Whenever the string "data" appears in a line below, please copy the line out.

STUDY MATERIAL =
━━━━━━━━━━━━━━━━
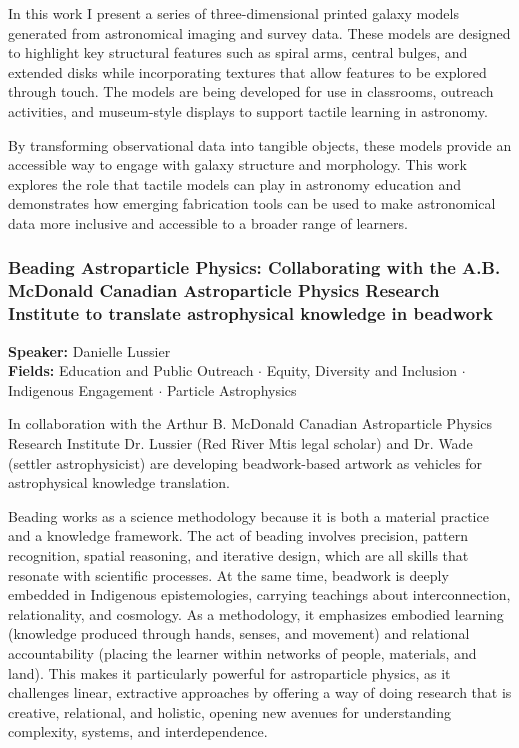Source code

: In this work I present a series of three-dimensional printed galaxy models generated from astronomical imaging and survey data. These models are designed to highlight key structural features such as spiral arms, central bulges, and extended disks while incorporating textures that allow features to be explored through touch. The models are being developed for use in classrooms, outreach activities, and museum-style displays to support tactile learning in astronomy.

By transforming observational data into tangible objects, these models provide an accessible way to engage with galaxy structure and morphology. This work explores the role that tactile models can play in astronomy education and demonstrates how emerging fabrication tools can be used to make astronomical data more inclusive and accessible to a broader range of learners.

\hypertarget{abstract-talk-55}{}\label{abstract-page-talk-55}
\subsubsection*{Beading Astroparticle Physics: Collaborating with the A.B. McDonald Canadian Astroparticle Physics Research Institute to translate astrophysical knowledge in beadwork}
\textbf{Speaker:} Danielle Lussier\\
\textbf{Fields:} Education and Public Outreach $\cdot$ Equity, Diversity and Inclusion $\cdot$ Indigenous Engagement $\cdot$ Particle Astrophysics

In collaboration with the Arthur B. McDonald Canadian Astroparticle Physics Research Institute Dr. Lussier (Red River Mtis legal scholar) and Dr. Wade (settler astrophysicist) are developing beadwork-based artwork as vehicles for astrophysical knowledge translation.

Beading works as a science methodology because it is both a material practice and a knowledge framework. The act of beading involves precision, pattern recognition, spatial reasoning, and iterative design, which are all skills that resonate with scientific processes. At the same time, beadwork is deeply embedded in Indigenous epistemologies, carrying teachings about interconnection, relationality, and cosmology. As a methodology, it emphasizes embodied learning (knowledge produced through hands, senses, and movement) and relational accountability (placing the learner within networks of people, materials, and land). This makes it particularly powerful for astroparticle physics, as it challenges linear, extractive approaches by offering a way of doing research that is creative, relational, and holistic, opening new avenues for understanding complexity, systems, and interdependence.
━━━━━━━━━━━━━━━━
ANSWER TO THE EXERCISE =
: In this work I present a series of three-dimensional printed galaxy models generated from astronomical imaging and survey data. These models are designed to highlight key structural features such as spiral arms, central bulges, and extended disks while incorporating textures that allow features to be explored through touch. The models are being developed for use in classrooms, outreach activities, and museum-style displays to support tactile learning in astronomy.
By transforming observational data into tangible objects, these models provide an accessible way to engage with galaxy structure and morphology. This work explores the role that tactile models can play in astronomy education and demonstrates how emerging fabrication tools can be used to make astronomical data more inclusive and accessible to a broader range of learners.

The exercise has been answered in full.